→ **INSTRUCTIONS FOR THE TASK**
Show every line of the data that includes the word "treat".

→ **AVAILABLE DATA**
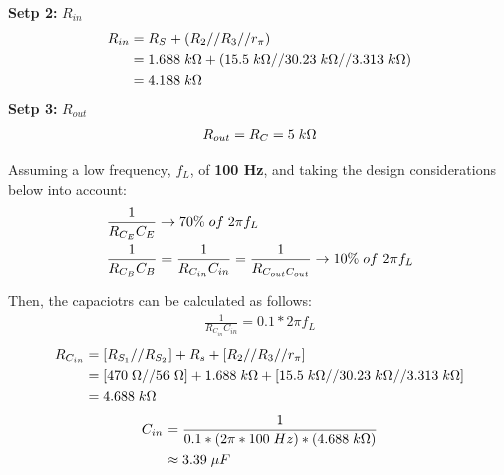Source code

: \documentclass{article}
\begin{document}
	\textbf{Setp 2:} $R_{in}$
	\begin{align*}
		R_{in} &= R_S + (R_2 // R_3 // r_{\pi})\\
		&= 1.688 \hspace{1mm} k\Omega + (15.5 \hspace{1mm} k\Omega // 30.23 \hspace{1mm} k\Omega // 3.313 \hspace{1mm} k\Omega)\\
		&= 4.188 \hspace{1mm} k\Omega
	\end{align*}
	\textbf{Setp 3:} $R_{out}$
	\begin{align*}
		R_{out} = R_C = 5 \hspace{1mm} k\Omega
	\end{align*}
	
	\noindent Assuming a low frequency, $f_L$, of \textbf{100 Hz}, and taking the design considerations below into account:
	\begin{align*}
		&\frac{1}{R_{C_E} C_E} \rightarrow 70\% \hspace{1mm} of \hspace{1mm} 2\pi f_L\\
		&\frac{1}{R_{C_B} C_B} = \frac{1}{R_{C_{in}} C_{in}} = \frac{1}{R_{C_{out} C_{out}}} \rightarrow 10\% \hspace{1mm} of \hspace{1mm} 2\pi f_L
	\end{align*}
	
	\pagebreak
	\noindent Then, the capaciotrs can be calculated as follows:\\
	\begin{align*}
		\frac{1}{R_{C_{in}} C_{in}} = 0.1 * 2\pi f_L
	\end{align*}
	\begin{align*}
		R_{C_{in}} &= [R_{S_1} // R_{S_2}] + R_s + [R_2 // R_3 // r_{\pi}]\\
		&= [470 \hspace{1mm} \Omega // 56 \hspace{1mm} \Omega] + 1.688 \hspace{1mm} k\Omega + [15.5 \hspace{1mm} k\Omega // 30.23 \hspace{1mm} k\Omega // 3.313 \hspace{1mm} k\Omega]\\
		&= 4.688 \hspace{1mm} k\Omega
	\end{align*}
	\begin{align*}
		C_{in} &= \frac{1}{0.1 * (2\pi * 100 \hspace{1mm} Hz) * (4.688 \hspace{1mm} k\Omega)}\\
		&\approx 3.39 \hspace{1mm} \mu F\\ 
	\end{align*}
	
\end{document}
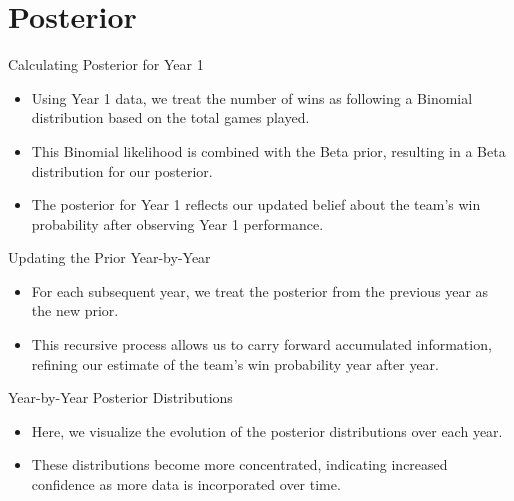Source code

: \section{Posterior}

\begin{frame}{Calculating Posterior for Year 1}

  \begin{itemize}
    \item Using Year 1 data, we treat the number of wins as following a Binomial distribution based on the total games played.
    \item This Binomial likelihood is combined with the Beta prior, resulting in a Beta distribution for our posterior.
    \item The posterior for Year 1 reflects our updated belief about the team’s win probability after observing Year 1 performance.
  \end{itemize}
  
\end{frame}

\begin{frame}{Updating the Prior Year-by-Year}

  \begin{itemize}
    \item For each subsequent year, we treat the posterior from the previous year as the new prior.
    \item This recursive process allows us to carry forward accumulated information, refining our estimate of the team’s win probability year after year.
  \end{itemize}
  
\end{frame}

\begin{frame}{Year-by-Year Posterior Distributions}

  \begin{itemize}
    \item Here, we visualize the evolution of the posterior distributions over each year.
    \item These distributions become more concentrated, indicating increased confidence as more data is incorporated over time.
  \end{itemize}
  
\end{frame}
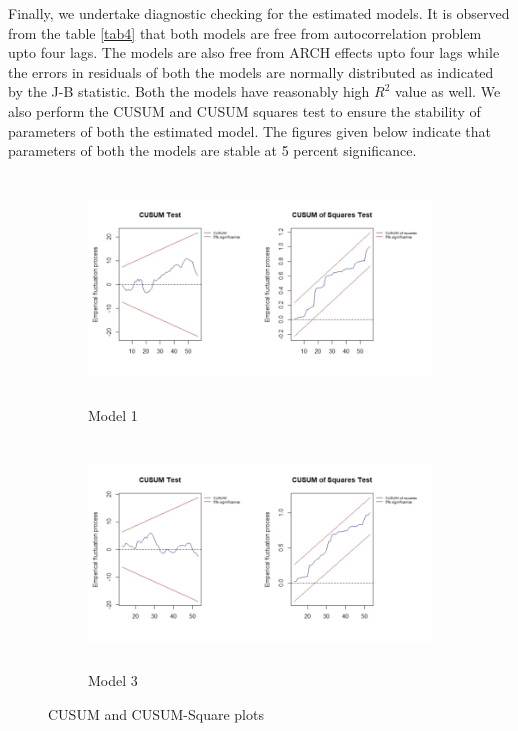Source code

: \documentclass[a4paper,12pt]{article}
\begin{document}
Finally, we undertake diagnostic checking for the estimated models. It is observed from the table \ref{tab4} that both models are free from autocorrelation problem upto four lags. The models are also free from ARCH effects upto four lags while the errors in residuals of both the models are normally distributed as indicated by the J-B statistic. Both the models have reasonably high $R^2$ value as well. We also perform the CUSUM and CUSUM squares test to ensure the stability of parameters of both the estimated model. The figures given below indicate that parameters of both the models are stable at 5 percent significance.
\begin{figure}[H]
	\begin{subfigure}{\linewidth}
		\includegraphics[width=15cm,height=6cm]{cusum_collage}
		\caption{Model 1}
	\end{subfigure}
	\begin{subfigure}{\linewidth}
	\includegraphics[width=15cm,height=6cm]{cusum2_collage}
	\caption{Model 3}
\end{subfigure}
\caption{CUSUM and CUSUM-Square plots}
\end{figure}
\end{document}
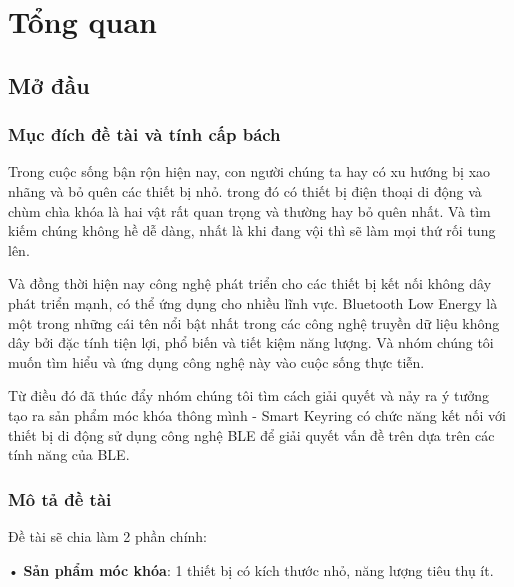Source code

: 
\chapter{Tổng quan}  %

\ifpdf
    \graphicspath{{Chapter1/Figs/Raster/}{Chapter1/Figs/PDF/}{Chapter1/Figs/}{}}
\else
    \graphicspath{{Chapter1/Figs/Vector/}{Chapter1/Figs/}}
\fi


\section{Mở đầu} %
\subsection{Mục đích đề tài và tính cấp bách}
Trong cuộc sống bận rộn hiện nay, con người chúng ta hay có xu hướng bị xao nhãng và bỏ quên các thiết bị nhỏ. trong đó có thiết bị điện thoại di động và chùm chìa khóa là hai vật rất quan trọng và thường hay bỏ quên nhất. Và tìm kiếm chúng không hề dễ dàng, nhất là khi đang vội thì sẽ làm mọi thứ rối tung lên.

Và đồng thời hiện nay công nghệ phát triển cho các thiết bị kết nối không dây phát triển mạnh, có thể ứng dụng cho nhiều lĩnh vực. Bluetooth Low Energy là một trong những cái tên nổi bật nhất trong các công nghệ truyền dữ liệu không dây bởi đặc tính tiện lợi, phổ biến và tiết kiệm năng lượng. Và nhóm chúng tôi muốn tìm hiểu và ứng dụng công nghệ này vào cuộc sống thực tiễn.

Từ điều đó đã thúc đẩy nhóm chúng tôi tìm cách giải quyết và nảy ra ý tưởng tạo ra sản phẩm móc khóa thông mình - Smart Keyring có chức năng kết nối với thiết bị di động sử dụng công nghệ BLE để giải quyết vấn đề trên dựa trên các tính năng của BLE.
\subsection{Mô tả đề tài}

Đề tài sẽ chia làm 2 phần chính:

• \textbf{Sản phẩm móc khóa}: 1 thiết bị có kích thước nhỏ, năng lượng tiêu thụ ít. 

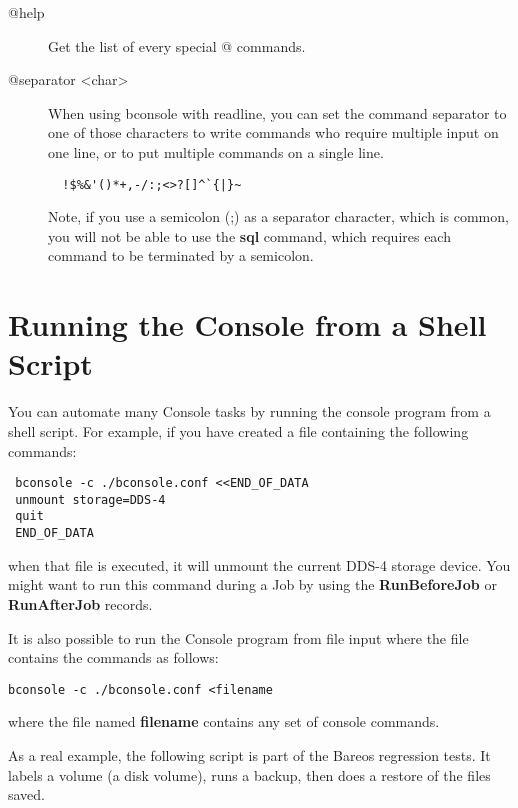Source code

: \begin{description}
\item [@help]
   Get the list of every special @ commands.

\item [@separator {\textless}char{\textgreater}]
  When using bconsole with readline, you can set the command separator to one
  of those characters to write commands who require multiple input on one line,
  or to put multiple commands on a single line.
\begin{verbatim}
  !$%&'()*+,-/:;<>?[]^`{|}~
\end{verbatim}

  Note, if you use a semicolon (;) as a separator character, which is
  common, you will not be able to use the {\bf sql} command, which
  requires each command to be terminated by a semicolon.

\end{description}

\section{Running the Console from a Shell Script}
\label{scripting}

You can automate many Console tasks by running the console program from a
shell script. For example, if you have created a file containing the following
commands:

\footnotesize
\begin{verbatim}
 bconsole -c ./bconsole.conf <<END_OF_DATA
 unmount storage=DDS-4
 quit
 END_OF_DATA
\end{verbatim}
\normalsize

when that file is executed, it will unmount the current DDS-4 storage device.
You might want to run this command during a Job by using the {\bf
RunBeforeJob} or {\bf RunAfterJob} records.

It is also possible to run the Console program from file input where the file
contains the commands as follows:

\footnotesize
\begin{verbatim}
bconsole -c ./bconsole.conf <filename
\end{verbatim}
\normalsize

where the file named {\bf filename} contains any set of console commands.

As a real example, the following script is part of the Bareos regression
tests. It labels a volume (a disk volume), runs a backup, then does a restore
of the files saved.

→ **TASK ANSWER**
    \item Using Year 1 data, we treat the number of wins as following a Binomial distribution based on the total games played.
    \item For each subsequent year, we treat the posterior from the previous year as the new prior.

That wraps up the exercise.